Records drawn from a dataset:
╔══

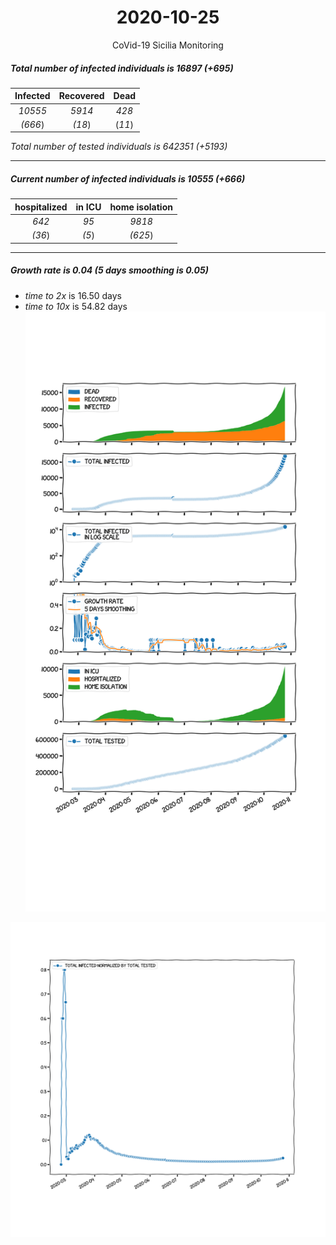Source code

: <div align='center'>

# 2020-10-25
CoVid-19 Sicilia Monitoring
</div>

##### Total number of infected individuals is 16897 (+695)
Infected | Recovered | Dead
:---: | :---: | :---:
*10555* | *5914* | *428*
*(666*) | *(18*) | (*11*)

*Total number of tested individuals is 642351 (+5193)*
***
##### Current number of infected individuals is 10555 (+666)
hospitalized | in ICU | home isolation
:---: | :---: | :---:
*642* |*95* |*9818*
*(36*) |*(5*) |*(625*)
***
##### Growth rate is 0.04 (5 days smoothing is 0.05)
- *time to 2x* is 16.50 days
- *time to 10x* is 54.82 days
![stats][stats]

![infected_normalized][infected_normalized]

[stats]: stats_Sicilia.png
[infected_normalized]: infected_normalized_Sicilia.png
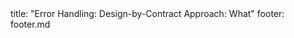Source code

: <frontmatter>
title: "Error Handling: Design-by-Contract Approach: What"
footer: footer.md
</frontmatter>

<include src="unit-inPage-asFlat.md" boilerplate />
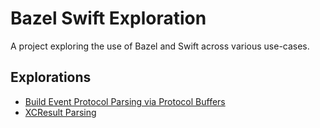 # Bazel Swift Exploration

A project exploring the use of Bazel and Swift across various use-cases.

## Explorations

- [Build Event Protocol Parsing via Protocol Buffers](src/bep)
- [XCResult Parsing](src/xcresult)
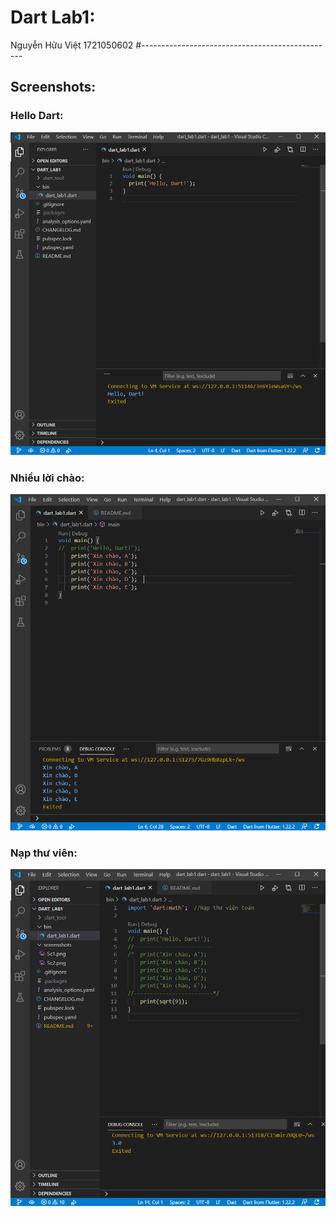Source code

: # Dart Lab1:
Nguyễn Hữu Việt
1721050602
#------------------------------------------------
## Screenshots:

### Hello Dart:
![Logo TechMaster](screenshots/Sc1.png)

### Nhiều lời chào:
![Logo TechMaster](screenshots/Sc2.png)

### Nạp thư viên:
![Logo TechMaster](screenshots/Sc3.png)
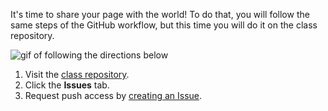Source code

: [//]: # "This is used in both the CLI and Desktop course"

It's time to share your page with the world! To do that, you will follow the same steps of the GitHub workflow, but this time you will do it on the class repository.

![gif of following the directions below](../images/gifs/github-desktop/join-repo-make-issue-pages.gif)

1. Visit the [class repository](https://github.com/githubschool/on-demand-github-pages/).
1. Click the **Issues** tab.
1. Request push access by [creating an Issue](https://github.com/githubschool/on-demand-github-pages/issues/).
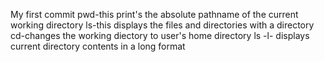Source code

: My first commit
pwd-this print's the absolute pathname of the current working directory
ls-this displays the files and directories with a directory
cd-changes the working diectory to user's home directory
ls -l- displays current directory contents in a long format

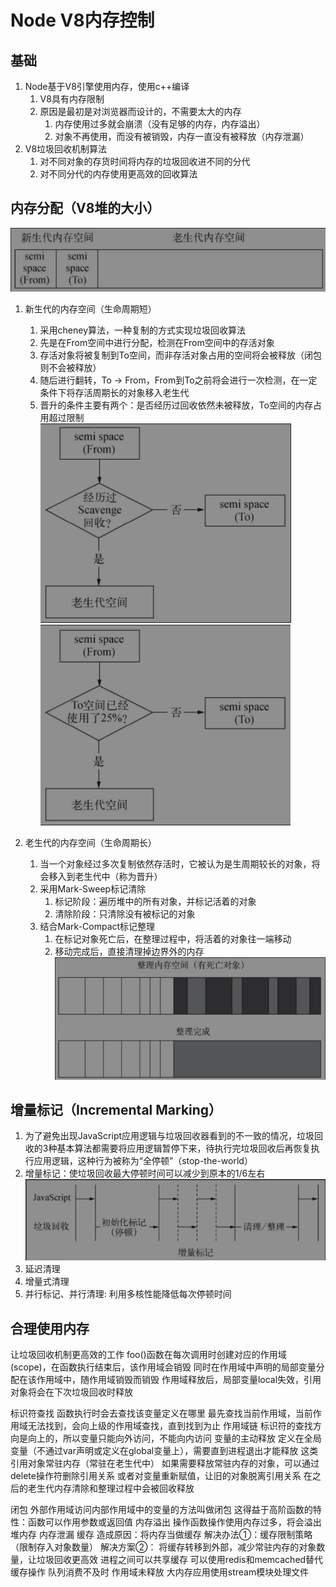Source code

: 
# Node V8内存控制

## 基础

1. Node基于V8引擎使用内存，使用c++编译
   1. V8具有内存限制
   2. 原因是最初是对浏览器而设计的，不需要太大的内存
      1. 内存使用过多就会崩溃（没有足够的内存，内存溢出）
      2. 对象不再使用，而没有被销毁，内存一直没有被释放（内存泄漏）
2. V8垃圾回收机制算法
   1. 对不同对象的存货时间将内存的垃圾回收进不同的分代
   2. 对不同分代的内存使用更高效的回收算法

## 内存分配（V8堆的大小）
![o.png](./assets/v8_new.png)
1. 新生代的内存空间（生命周期短）
   1. 采用cheney算法，一种复制的方式实现垃圾回收算法
   2. 先是在From空间中进行分配，检测在From空间中的存活对象
   3. 存活对象将被复制到To空间，而非存活对象占用的空间将会被释放（闭包则不会被释放）
   4. 随后进行翻转，To -> From，From到To之前将会进行一次检测，在一定条件下将存活周期长的对象移入老生代
   5. 晋升的条件主要有两个：是否经历过回收依然未被释放，To空间的内存占用超过限制
    ![o.png](./assets/v8_new_one.png)
    ![o.png](./assets/v8_new_two.png)

2. 老生代的内存空间（生命周期长）
   1. 当一个对象经过多次复制依然存活时，它被认为是生周期较长的对象，将会移入到老生代中（称为晋升）
   2. 采用Mark-Sweep标记清除
      1. 标记阶段：遍历堆中的所有对象，并标记活着的对象
      2. 清除阶段：只清除没有被标记的对象
   3. 结合Mark-Compact标记整理
      1. 在标记对象死亡后，在整理过程中，将活着的对象往一端移动
      2. 移动完成后，直接清理掉边界外的内存
    ![o.png](./assets/v8_old_one.png)

## 增量标记（Incremental Marking）
1. 为了避免出现JavaScript应用逻辑与垃圾回收器看到的不一致的情况，垃圾回收的3种基本算法都需要将应用逻辑暂停下来，待执行完垃圾回收后再恢复执行应用逻辑，这种行为被称为“全停顿”（stop-the-world）
2. 增量标记：使垃圾回收最大停顿时间可以减少到原本的1/6左右
![o.png](./assets/v8_incremental_marking.png)
3. 延迟清理
4. 增量式清理
5. 并行标记、并行清理: 利用多核性能降低每次停顿时间

## 合理使用内存

让垃圾回收机制更高效的工作
foo()函数在每次调用时创建对应的作用域(scope)，在函数执行结束后，该作用域会销毁
同时在作用域中声明的局部变量分配在该作用域中，随作用域销毁而销毁
作用域释放后，局部变量local失效，引用对象将会在下次垃圾回收时释放

标识符查找
函数执行时会去查找该变量定义在哪里
最先查找当前作用域，当前作用域无法找到，会向上级的作用域查找，直到找到为止
作用域链
标识符的查找方向是向上的，所以变量只能向外访问，不能向内访问
变量的主动释放
定义在全局变量（不通过var声明或定义在global变量上），需要直到进程退出才能释放
这类引用对象常驻内存（常驻在老生代中）
如果需要释放常驻内存的对象，可以通过delete操作符删除引用关系
或者对变量重新赋值，让旧的对象脱离引用关系
在之后的老生代内存清除和整理过程中会被回收释放

闭包
外部作用域访问内部作用域中的变量的方法叫做闭包
这得益于高阶函数的特性：函数可以作用参数或返回值
内存溢出
操作函数操作使用内存过多，将会溢出堆内存
内存泄漏
缓存
造成原因：将内存当做缓存
解决办法①：缓存限制策略（限制存入对象数量）
解决方案②：
将缓存转移到外部，减少常驻内存的对象数量，让垃圾回收更高效
进程之间可以共享缓存
可以使用redis和memcached替代缓存操作
队列消费不及时
作用域未释放
大内存应用使用stream模块处理文件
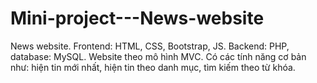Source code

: # Mini-project---News-website
News website. Frontend: HTML, CSS, Bootstrap, JS. Backend: PHP, database: MySQL. Website theo mô hình MVC. Có các tính năng cơ bản như: hiện tin mới nhất, hiện tin theo danh mục, tìm kiếm theo từ khóa.
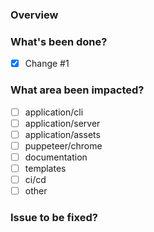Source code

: ### Overview

<!-- Small description about the change -->

### What's been done?

- [x] Change #1

<!-- eg:
- [x] Updated server
- [x] Bumped package
- [x] Resolved a security issue
      -->

### What area been impacted?

- [ ] application/cli
- [ ] application/server
- [ ] application/assets
- [ ] puppeteer/chrome
- [ ] documentation
- [ ] templates
- [ ] ci/cd
- [ ] other

### Issue to be fixed?

<!-- Tag the issue id here -->
<!-- @<issue id> -->

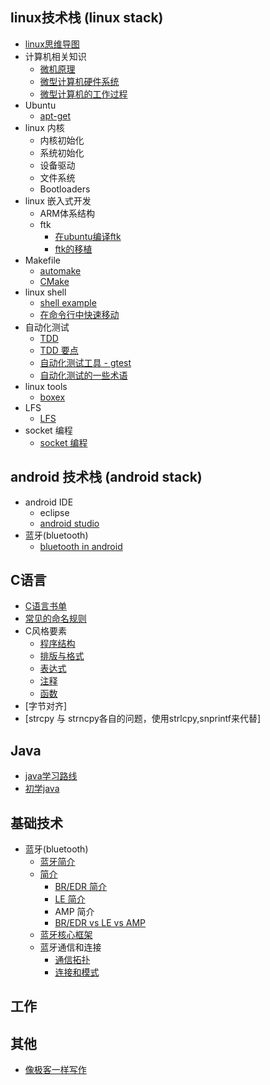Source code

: 

## linux技术栈 (linux stack)

* [ linux思维导图 ](./linux/linux_guide.md)
* 计算机相关知识
    * [ 微机原理 ](./linux/microcomputer_theory.md)
    * [微型计算机硬件系统](http://wjyl.csxupt.com/wjyl/OnlineClass/1.4.html)
    * [微型计算机的工作过程](http://wjyl.csxupt.com/wjyl/OnlineClass/1.5.html)
* Ubuntu
    * [ apt-get ](./linux/apt-get.md)
* linux 内核
    * 内核初始化
    * 系统初始化
    * 设备驱动
    * 文件系统
    * Bootloaders
* linux 嵌入式开发
    * ARM体系结构
    * ftk
        * [ 在ubuntu编译ftk ](./linux/ftk_build_in_Ubuntu.md)
        * [ ftk的移植 ](./linux/ftk_port_to_Ubuntu.md)
* Makefile
    * [ automake ](./linux/automake.md)
    * [ CMake ](./linux/CMake.md)
* linux shell
    * [ shell example ](./linux/shell_example.md)
    * [ 在命令行中快速移动 ](./linux/shell_fast_move.md)
* 自动化测试
    * [ TDD ](./linux/TDD.md)
    * [ TDD 要点 ](./linux/TDD_tips.md)
    * [ 自动化测试工具 - gtest ](./linux/UnitTest_gtest.md)
    * [ 自动化测试的一些术语 ](./linux/UnitTest_terminology.md)
* linux tools
    * [boxex](./linux/tools_boxes.md)
* LFS
    * [LFS](./linux/LFS.md)
* socket 编程
    * [ socket 编程](./linux/socket.md)


## android 技术栈 (android stack)

* android IDE
    * eclipse
    * [ android studio ](./android/IDE_android_studio.md)
* 蓝牙(bluetooth)
    * [ bluetooth in android ](./android/bluetooth_android.md)

## C语言

* [ C语言书单 ](./C/C_books.md)
* [ 常见的命名规则 ](./C/C_naming_rule.md)
* C风格要素
    * [ 程序结构 ](./C/C_style_program_organization.md)
    * [ 排版与格式 ](./C/C_style_program_format.md)
    * [ 表达式 ](./C/C_style_statement.md)
    * [ 注释 ](./C/C_style_comment.md)
    * [ 函数 ](./C/C_style_function.md)
* [字节对齐]
* [strcpy 与 strncpy各自的问题，使用strlcpy,snprintf来代替]

## Java

* [java学习路线](./java/java学习路线.md)
* [初学java](./java/初学java.md)

## 基础技术

* 蓝牙(bluetooth)
    * [ 蓝牙简介 ](./basic/bluetooth.md)
    * [ 简介 ](./basic/bluetooth_general_description.md)
        * [ BR/EDR 简介 ](./basic/bluetooth_overview_of_BR_EDR_operation.md)
        * [ LE 简介 ](./basic/bluetooth_overview_of_LE_operation.md)
        * AMP 简介
        * [BR/EDR vs LE vs AMP](http://www.wowotech.net.img.800cdn.com/content/uploadfile/201406/eaf01404028766.gif)
    * [ 蓝牙核心框架 ](./basic/Bluetooth_core_system_architecture.md)
    * 蓝牙通信和连接
        * [ 通信拓扑 ](./basic/bluetooth_communication_topology.md)
        * [ 连接和模式 ](./basic/bluetooth_connection_and_mode.md)

## 工作

## 其他

* [像极客一样写作](./write_as_a_geek.md)


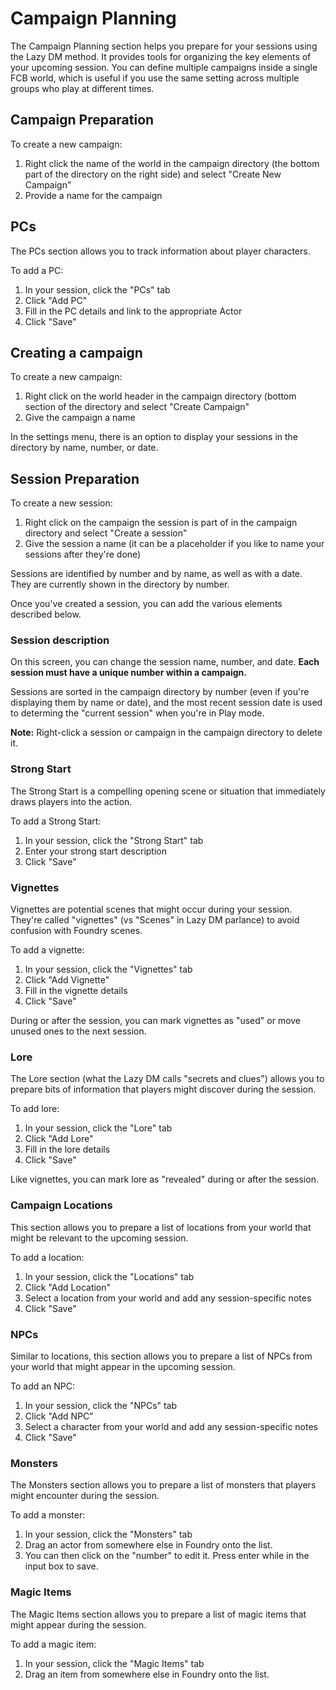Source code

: # Campaign Planning

The Campaign Planning section helps you prepare for your sessions using the Lazy DM method. It provides tools for organizing the key elements of your upcoming session.  You can define multiple campaigns inside a single FCB world, which is useful if you use the same setting across multiple groups who play at different times.  

## Campaign Preparation
To create a new campaign:
1. Right click the name of the world in the campaign directory (the bottom part of the directory on the right side) and select "Create New Campaign"
2. Provide a name for the campaign

## PCs

The PCs section allows you to track information about player characters.

To add a PC:
1. In your session, click the "PCs" tab
2. Click "Add PC"
3. Fill in the PC details and link to the appropriate Actor
4. Click "Save"

## Creating a campaign

To create a new campaign:
1. Right click on the world header in the campaign directory (bottom section of the directory and select "Create Campaign"
2. Give the campaign a name

In the settings menu, there is an option to display your sessions in the directory by name, number, or date.

## Session Preparation

To create a new session:
1. Right click on the campaign the session is part of in the campaign directory and select "Create a session"
2. Give the session a name (it can be a placeholder if you like to name your sessions after they're done)

Sessions are identified by number and by name, as well as with a date.  They are currently shown in the directory by number.

Once you've created a session, you can add the various elements described below.

### Session description

On this screen, you can change the session name, number, and date. **Each session must have a unique number within a campaign.**

Sessions are sorted in the campaign directory by number (even if you're displaying them by name or date), and the most recent
session date is used to determing the "current session" when you're in Play mode.

**Note:** Right-click a session or campaign in the campaign directory to delete it.

### Strong Start

The Strong Start is a compelling opening scene or situation that immediately draws players into the action.

To add a Strong Start:
1. In your session, click the "Strong Start" tab
2. Enter your strong start description
3. Click "Save"

### Vignettes

Vignettes are potential scenes that might occur during your session. They're called "vignettes" (vs "Scenes" in Lazy DM parlance) to avoid confusion with Foundry scenes.

To add a vignette:
1. In your session, click the "Vignettes" tab
2. Click "Add Vignette"
3. Fill in the vignette details
4. Click "Save"

During or after the session, you can mark vignettes as "used" or move unused ones to the next session.

### Lore

The Lore section (what the Lazy DM calls "secrets and clues") allows you to prepare bits of information that players might discover during the session.

To add lore:
1. In your session, click the "Lore" tab
2. Click "Add Lore"
3. Fill in the lore details
4. Click "Save"

Like vignettes, you can mark lore as "revealed" during or after the session.

### Campaign Locations

This section allows you to prepare a list of locations from your world that might be relevant to the upcoming session.

To add a location:
1. In your session, click the "Locations" tab
2. Click "Add Location"
3. Select a location from your world and add any session-specific notes
4. Click "Save"

### NPCs

Similar to locations, this section allows you to prepare a list of NPCs from your world that might appear in the upcoming session.

To add an NPC:
1. In your session, click the "NPCs" tab
2. Click "Add NPC"
3. Select a character from your world and add any session-specific notes
4. Click "Save"

### Monsters

The Monsters section allows you to prepare a list of monsters that players might encounter during the session.

To add a monster:
1. In your session, click the "Monsters" tab
2. Drag an actor from somewhere else in Foundry onto the list.
3. You can then click on the "number" to edit it.  Press enter while in the input box to save.

### Magic Items

The Magic Items section allows you to prepare a list of magic items that might appear during the session.

To add a magic item:
1. In your session, click the "Magic Items" tab
2. Drag an item from somewhere else in Foundry onto the list.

╚══

### EXERCISE AIM
Using the records given above, list every line that includes the word "Foundry".

### TASK SOLUTION
Vignettes are potential scenes that might occur during your session. They're called "vignettes" (vs "Scenes" in Lazy DM parlance) to avoid confusion with Foundry scenes.
2. Drag an actor from somewhere else in Foundry onto the list.
2. Drag an item from somewhere else in Foundry onto the list.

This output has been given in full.